Barring legislative intervention, scrapping the Bureau of Land Management's methane and waste reduction rule and a trio of onshore orders could leave Interior unable to address some of GAO's concerns, said Frank Rusco, director of natural resources and the environment for GAO.
"If the rules are repealed, GAO's recommendations cannot be implemented, and the agency would not be able to implement similar rules under the Congressional Review Act," Rusco said. "Most likely what will happen is Interior's high-risk status will stay the same."
The methane rule — which aims to curb natural gas flaring, venting and leaking from fossil fuels production on federal lands — is first on tap. A Senate vote is expected as early as this week.
BLM's rule includes a provision to revise governance on royalty rates applicable to onshore oil and gas leases. In a 2013 report, GAO found Interior's regulations for onshore resources lacking.
"Interior changed certain offshore lease terms — including raising royalty rates twice in response to changing market conditions. For onshore resources, which are subject to many of the same market conditions, Interior has considered but not made changes to royalty rates," GAO wrote. "Interior officials are currently unable to make timely adjustments to onshore royalty rates. Current regulations generally provide for a fixed onshore royalty rate that limits Interior's flexibility to make timely adjustments."
The final methane rule gave BLM the flexibility to set royalties at or above a previously flat rate of 12.5 percent, the bureau wrote in its rule.
"This rulemaking was in large part a response to repeated GAO concerns that American taxpayers have not been getting a fair return on oil and gas resources owned by the American public," said Alexandra Teitz, former counselor to BLM Director Neil Kornze. "BLM needed to adopt the waste rule to respond to specific GAO recommendations highlighted in at least three separate GAO reports since 2010, which included concerns that had helped land the Interior Department on GAO's high-risk list."
Industry groups have said they would support a narrower BLM rule invoking the agency's Mineral Leasing Act authority to charge royalties on gas that is "avoidably" lost from operations on public lands (Energywire, Feb. 1). Energy producers and other stakeholders have said the rule reaches too far into the purview of U.S. EPA and states in its attempt to address methane emissions (Energywire, Feb. 21).
The rate adjustment and other changes to BLM's rule could also be ripe for revisitation after the CRA.

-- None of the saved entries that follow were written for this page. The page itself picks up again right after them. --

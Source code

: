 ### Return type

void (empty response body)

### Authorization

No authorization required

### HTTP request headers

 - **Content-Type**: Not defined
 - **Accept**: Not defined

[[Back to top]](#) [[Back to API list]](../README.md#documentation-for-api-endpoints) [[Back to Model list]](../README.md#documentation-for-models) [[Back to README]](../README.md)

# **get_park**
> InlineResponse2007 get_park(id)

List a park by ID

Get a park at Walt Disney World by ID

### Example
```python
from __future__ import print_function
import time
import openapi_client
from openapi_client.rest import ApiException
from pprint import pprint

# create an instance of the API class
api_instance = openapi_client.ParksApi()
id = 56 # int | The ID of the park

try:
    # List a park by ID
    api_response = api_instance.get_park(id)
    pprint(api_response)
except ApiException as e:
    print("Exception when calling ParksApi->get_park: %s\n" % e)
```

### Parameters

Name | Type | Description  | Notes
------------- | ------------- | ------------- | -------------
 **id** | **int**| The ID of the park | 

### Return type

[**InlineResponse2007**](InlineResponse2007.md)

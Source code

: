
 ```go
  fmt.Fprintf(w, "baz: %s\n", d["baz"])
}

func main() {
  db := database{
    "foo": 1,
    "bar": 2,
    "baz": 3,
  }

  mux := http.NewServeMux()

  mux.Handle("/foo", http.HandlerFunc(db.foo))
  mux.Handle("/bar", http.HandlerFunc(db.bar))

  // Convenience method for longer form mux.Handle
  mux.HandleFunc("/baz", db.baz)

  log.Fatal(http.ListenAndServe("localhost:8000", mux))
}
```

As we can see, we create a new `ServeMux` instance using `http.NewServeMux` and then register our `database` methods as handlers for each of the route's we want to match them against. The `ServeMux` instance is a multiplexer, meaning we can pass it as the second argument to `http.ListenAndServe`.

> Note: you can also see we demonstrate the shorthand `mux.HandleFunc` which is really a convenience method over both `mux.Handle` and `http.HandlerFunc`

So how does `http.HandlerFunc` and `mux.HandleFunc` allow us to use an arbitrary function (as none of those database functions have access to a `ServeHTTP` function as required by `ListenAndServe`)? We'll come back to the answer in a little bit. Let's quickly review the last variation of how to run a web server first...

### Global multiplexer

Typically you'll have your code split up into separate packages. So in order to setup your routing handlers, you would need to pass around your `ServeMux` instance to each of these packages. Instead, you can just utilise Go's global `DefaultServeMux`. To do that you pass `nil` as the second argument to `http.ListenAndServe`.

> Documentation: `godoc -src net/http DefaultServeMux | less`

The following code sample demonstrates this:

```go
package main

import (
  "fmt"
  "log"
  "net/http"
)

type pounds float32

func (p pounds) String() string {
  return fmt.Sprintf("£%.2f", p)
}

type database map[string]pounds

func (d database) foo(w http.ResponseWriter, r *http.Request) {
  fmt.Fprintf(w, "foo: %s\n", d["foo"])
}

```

If BLM refocused its energy to address GAO's concerns through retooled permitting policies for rights of way and infrastructure projects, that would be an appropriate policy response, said Luke Johnson, policy director at Brownstein Hyatt Farber Schreck and a former deputy director of policy and programs for BLM under President George W. Bush.
"I don't think anyone would make the argument that the rule was substantially similar to the previous rule overturned by the CRA," Johnson said.
Suggestions that an act by Congress to overturn the rule precludes BLM from addressing narrow issues in the future are an "overinterpretation" of the CRA's powers, said Kathleen Sgamma, president of the Western Energy Alliance.
"The law is that an agency can't issue a substantially similar regulation in the future. If an agency were to regulate various parts, that's obviously acceptable after a successful CRA overturning," she said. "Where BLM would get into problems would be trying to again usurp EPA authority, but if they had a targeted rule on royalties or actual waste prevention, I think that would be something that would be acceptable."
Congress also has the option of addressing the royalty issue, Sgamma said.
"Raising a royalty rate is probably more appropriate for Congress to do than the agency anyway," she said.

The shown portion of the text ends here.